Ora quella fraternità umana, quel sentimento di solidarietà, espresse dalla filantropia, si declinano chiaramente in una concezione di amicizia e di reciprocità: la disponibilità favorevole verso l’altro, che si è creata in questi mesi, ha stabilito un contatto fra le persone rendendole alleate, amiche, ospiti. Si è realizzato un rapporto interpersonale e di un’opera collettiva, dove a dettare le leggi dell’esistenza e dell’offerta di sé è stato realmente l’amore verso i fratelli. In questo amore per l’uomo, abbiamo potuto godere dell’incontro con Cristo che può presentarsi come povero e bisognoso, provocandoci alla carità.
Il valore dell’accoglienza e dell’autentica solidarietà umana si esprime, a livello comunitario, come quella filantropia che, esercitata nell’accoglienza e nel servizio, realizza una predicazione ed esprime amicizia, divenendo una categoria teologica, un elemento fondante per una inequivocabile espressione cristiana che coinvolge la fede, la speranza e la carità.
Si tratta della “via del buon esempio”, una prerogativa cristiana, per ciò che generosamente sappiamo offrire con gratuità agli altri, spostando lo sguardo dal nostro “io” per dirigerlo verso un “tu”.
Le stesse parole di Gesù – «Vi ho chiamato amici, vi ho fatto conoscere Dio, il Padre mio» (Gv 15,15) – esprimono come l’amicizia e la fraternità con Cristo ci permettono di vedere l’invisibile, e la filantropia diventa un’autentica via per conoscere Dio.
A questo riguardo, la premura dei cappellani verso il personale, verso i pazienti e le loro famiglie è stata una presenza positiva ed accogliente, un’offerta di tenerezza, di amicizia e di ascolto, favorendo un’apertura dell’anima, conducendo le persone, magari sino ad allora distanti dalla pratica del loro credo, ad un impegno più responsabile, ad un incontro ravvicinato con Dio, ad un desiderio di ricevere i sacramenti cristiani.
Tanti operatori sanitari nelle corsie d’ospedale, nonostante le corse sfrenate, hanno riscoperto con più attenzione ciò che ci circonda, diventando più collaborativi. È come se si fosse accesa una luce in una stanza buia e ci si fosse riconosciuti eguali, tutti fratelli e sorelle; Dio dunque, si è mostrato e si è fatto riconoscere attraverso l’esercizio di una tale generosa beneficenza.

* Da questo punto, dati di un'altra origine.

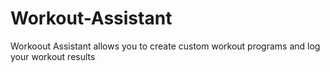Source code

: # Workout-Assistant
Workoout Assistant allows you to create custom workout programs and log your workout results
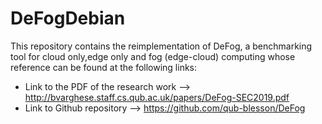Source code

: # DeFogDebian
This repository contains the reimplementation of DeFog, a benchmarking tool for cloud only,edge only and fog (edge-cloud) computing  whose reference can be found at the following links: 
- Link to the PDF of the research work --> http://bvarghese.staff.cs.qub.ac.uk/papers/DeFog-SEC2019.pdf
- Link to Github repository --> https://github.com/qub-blesson/DeFog



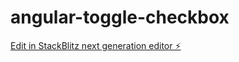 # angular-toggle-checkbox

[Edit in StackBlitz next generation editor ⚡️](https://stackblitz.com/~/github.com/ManInBlues/angular-toggle-checkbox)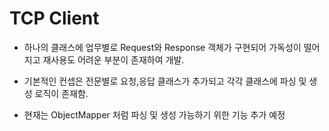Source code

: # TCP Client

* 하나의 클래스에 업무별로 Request와 Response 객체가 구현되어 가독성이 떨어지고 재사용도 어려운 부분이 존재하여 개발.

* 기본적인 컨셉은 전문별로 요청,응답 클래스가 추가되고 각각 클래스에 파싱 및 생성 로직이 존재함.

* 현재는 ObjectMapper 처럼 파싱 및 생성 가능하기 위한 기능 추가 예정
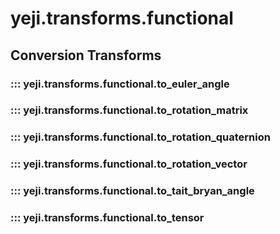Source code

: # yeji.transforms.functional

## Conversion Transforms

### ::: yeji.transforms.functional.to_euler_angle
### ::: yeji.transforms.functional.to_rotation_matrix
### ::: yeji.transforms.functional.to_rotation_quaternion
### ::: yeji.transforms.functional.to_rotation_vector
### ::: yeji.transforms.functional.to_tait_bryan_angle
### ::: yeji.transforms.functional.to_tensor
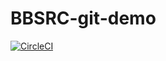 # BBSRC-git-demo
[![CircleCI](https://circleci.com/gh/roscha/BBSRC-git-demo.svg?style=svg)](https://circleci.com/gh/roscha/BBSRC-git-demo)
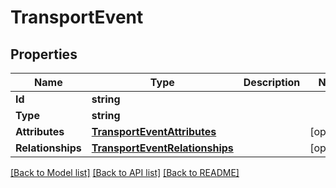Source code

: # TransportEvent

## Properties

Name | Type | Description | Notes
------------ | ------------- | ------------- | -------------
**Id** | **string** |  | 
**Type** | **string** |  | 
**Attributes** | [**TransportEventAttributes**](transport_event_attributes.md) |  | [optional] 
**Relationships** | [**TransportEventRelationships**](transport_event_relationships.md) |  | [optional] 

[[Back to Model list]](../README.md#documentation-for-models) [[Back to API list]](../README.md#documentation-for-api-endpoints) [[Back to README]](../README.md)


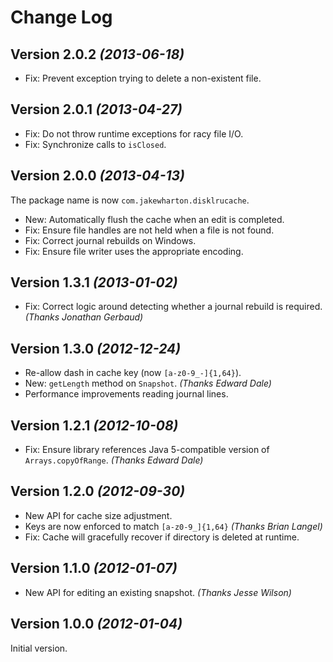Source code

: Change Log
==========

Version 2.0.2 *(2013-06-18)*
----------------------------

* Fix: Prevent exception trying to delete a non-existent file.

Version 2.0.1 *(2013-04-27)*
----------------------------

* Fix: Do not throw runtime exceptions for racy file I/O.
* Fix: Synchronize calls to `isClosed`.

Version 2.0.0 *(2013-04-13)*
----------------------------

The package name is now `com.jakewharton.disklrucache`.

* New: Automatically flush the cache when an edit is completed.
* Fix: Ensure file handles are not held when a file is not found.
* Fix: Correct journal rebuilds on Windows.
* Fix: Ensure file writer uses the appropriate encoding.

Version 1.3.1 *(2013-01-02)*
----------------------------

* Fix: Correct logic around detecting whether a journal rebuild is required.
  *(Thanks Jonathan Gerbaud)*

Version 1.3.0 *(2012-12-24)*
----------------------------

* Re-allow dash in cache key (now `[a-z0-9_-]{1,64}`).
* New: `getLength` method on `Snapshot`. *(Thanks Edward Dale)*
* Performance improvements reading journal lines.

Version 1.2.1 *(2012-10-08)*
----------------------------

* Fix: Ensure library references Java 5-compatible version of
  `Arrays.copyOfRange`. *(Thanks Edward Dale)*

Version 1.2.0 *(2012-09-30)*
----------------------------

* New API for cache size adjustment.
* Keys are now enforced to match `[a-z0-9_]{1,64}` *(Thanks Brian Langel)*
* Fix: Cache will gracefully recover if directory is deleted at runtime.

Version 1.1.0 *(2012-01-07)*
----------------------------

* New API for editing an existing snapshot. *(Thanks Jesse Wilson)*

Version 1.0.0 *(2012-01-04)*
----------------------------

Initial version.
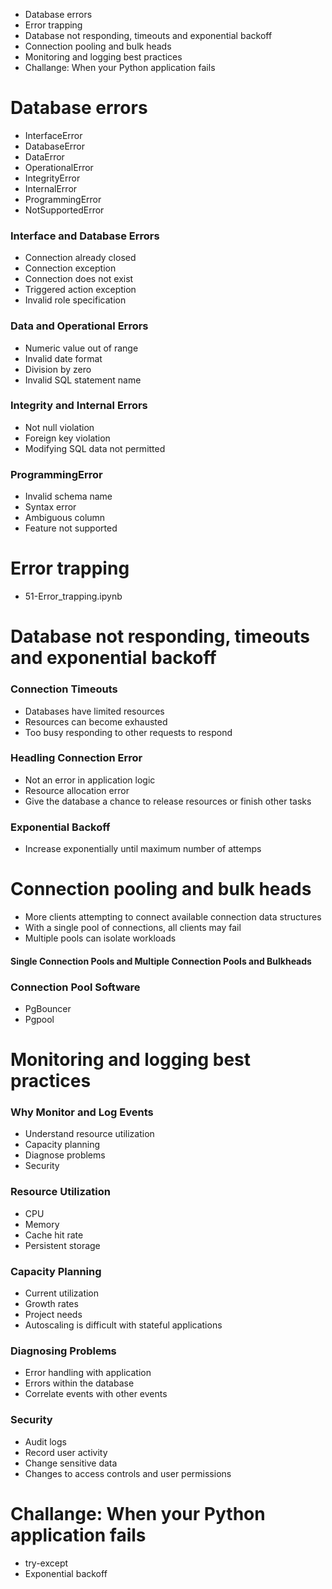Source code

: - Database errors
- Error trapping
- Database not responding, timeouts and exponential backoff
- Connection pooling and bulk heads
- Monitoring and logging best practices
- Challange: When your Python application fails

# Database errors

- InterfaceError
- DatabaseError
- DataError
- OperationalError
- IntegrityError
- InternalError
- ProgrammingError
- NotSupportedError

### Interface and Database Errors

- Connection already closed
- Connection exception
- Connection does not exist
- Triggered action exception
- Invalid role specification

### Data and Operational Errors

- Numeric value out of range
- Invalid date format
- Division by zero
- Invalid SQL statement name

### Integrity and Internal Errors

- Not null violation
- Foreign key violation
- Modifying SQL data not permitted

### ProgrammingError

- Invalid schema name
- Syntax error
- Ambiguous column
- Feature not supported

# Error trapping

- 51-Error_trapping.ipynb

# Database not responding, timeouts and exponential backoff

### Connection Timeouts

- Databases have limited resources
- Resources can become exhausted
- Too busy responding to other requests to respond

### Headling Connection Error

- Not an error in application logic
- Resource allocation error
- Give the database a chance to release resources or finish other tasks

### Exponential Backoff

- Increase exponentially until maximum number of attemps

# Connection pooling and bulk heads

- More clients attempting to connect available connection data structures
- With a single pool of connections, all clients may fail
- Multiple pools can isolate workloads

#### Single Connection Pools and Multiple Connection Pools and Bulkheads

### Connection Pool Software

- PgBouncer
- Pgpool

# Monitoring and logging best practices

### Why Monitor and Log Events

- Understand resource utilization
- Capacity planning
- Diagnose problems
- Security

### Resource Utilization

- CPU
- Memory
- Cache hit rate
- Persistent storage

### Capacity Planning

- Current utilization
- Growth rates
- Project needs
- Autoscaling is difficult with stateful applications

### Diagnosing Problems

- Error handling with application
- Errors within the database
- Correlate events with other events

### Security

- Audit logs
- Record user activity
- Change sensitive data
- Changes to access controls and user permissions

# Challange: When your Python application fails

- try-except
- Exponential backoff
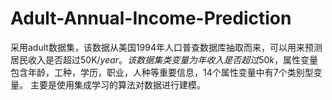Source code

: # Adult-Annual-Income-Prediction
采用adult数据集，该数据从美国1994年人口普查数据库抽取而来，可以用来预测居民收入是否超过50K$/year。该数据集类变量为年收入是否超过50k$，属性变量包含年龄，工种，学历，职业，人种等重要信息，14个属性变量中有7个类别型变量。
主要是使用集成学习的算法对数据进行建模。

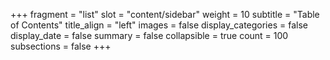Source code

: +++
fragment = "list"
slot = "content/sidebar"
weight = 10
subtitle = "Table of Contents"
title_align = "left"
images = false
display_categories = false
display_date = false
summary = false
collapsible = true
count = 100
subsections = false
+++
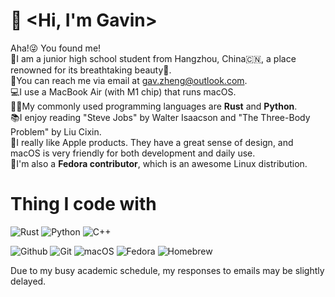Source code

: # 👋 <Hi, I'm Gavin>
Aha!😜 You found me!  
🏫I am a junior high school student from Hangzhou, China🇨🇳, a place renowned for its breathtaking beauty🤩.  
📧You can reach me via email at gav.zheng@outlook.com.  
💻I use a MacBook Air (with M1 chip) that runs macOS.  
🧑‍💻My commonly used programming languages are **Rust** and **Python**.  
📚I enjoy reading "Steve Jobs" by Walter Isaacson and "The Three-Body Problem" by Liu Cixin.  
🍎I really like Apple products. They have a great sense of design, and macOS is very friendly for both development and daily use.  
🐧I'm also a **Fedora contributor**, which is an awesome Linux distribution.

# Thing I code with
![Rust](https://img.shields.io/badge/Rust-orange?&logo=rust&logoColor=white)
![Python](https://img.shields.io/badge/Python-6495ED?&logo=python&logoColor=white)
![C++](https://img.shields.io/badge/C++-blue?&logo=cplusplus&logoColor=white)

![Github](https://img.shields.io/badge/Github-FAF9F6?&logo=github&logoColor=black)
![Git](https://img.shields.io/badge/Git-FFA005?&logo=git&logoColor=white)
![macOS](https://img.shields.io/badge/macOS-FAF9F6?&logo=apple&logoColor=black)
![Fedora](https://img.shields.io/badge/Fedora-FAF9F6?&logo=fedora&logoColor=#51a2da)
![Homebrew](https://img.shields.io/badge/Homebrew-FAF9F6?&logo=homebrew&logoColor=orange)

Due to my busy academic schedule, my responses to emails may be slightly delayed.
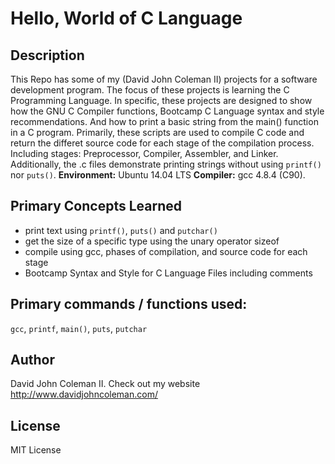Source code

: # Hello, World of C Language

## Description

This Repo has some of my (David John Coleman II) projects for a software development program.
The focus of these projects is learning the C Programming Language.  In
specific, these projects are designed to show how the GNU C Compiler functions,
Bootcamp C Language syntax and style recommendations.  And how to print a basic
string from the main() function in a C program.  Primarily, these scripts are
used to compile C code and return the differet source code for each stage of the
compilation process.  Including stages: Preprocessor, Compiler, Assembler, and
Linker.  Additionally, the .c files demonstrate printing strings without using
``printf()`` nor ``puts()``.  __Environment:__ Ubuntu 14.04 LTS  __Compiler:__
gcc 4.8.4 (C90).

## Primary Concepts Learned

* print text using ``printf()``, ``puts()`` and ``putchar()``
* get the size of a specific type using the unary operator sizeof
* compile using gcc, phases of compilation, and source code for each stage
* Bootcamp Syntax and Style for C Language Files including comments

## Primary commands / functions used:
``gcc``, ``printf``, ``main()``, ``puts``, ``putchar``

## Author

David John Coleman II.	Check out my website http://www.davidjohncoleman.com/

## License

MIT License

Attraverso questi atteggiamenti di profonda amicizia e di vera umanità, abbiamo scoperto la relazione con Dio, riuscendo a scorgere il suo volto umano, il volto di Cristo! Attraverso tanti uomini e donne di buona volontà, abbiamo incontrato il medico divino delle anime e dei corpi, abbiamo parlato di Lui, dialogato con Lui.
Ad ogni incontro deve però far seguito una frequentazione. Non si può trovare un tesoro, in mezzo alla tempesta, per poi abbandonarlo quando torna a risplendere il sole; ripiomberemmo nella carestia, nella grande povertà! Dobbiamo continuare a realizzare il comandamento dell’amore lasciato da Gesù Cristo ai suoi discepoli: «Amatevi come io vi ho amato» (Gv 15,12), in una spiritualità del quotidiano e della prossimità.
La strada dell’umanizzazione e della cura, per noi credenti, incrocia sempre quella del Vangelo del Regno, che è in mezzo a noi. In ogni situazione della vita.
Ed è una strada che, seppure in salita, è sempre aperta, percorribile per tutti.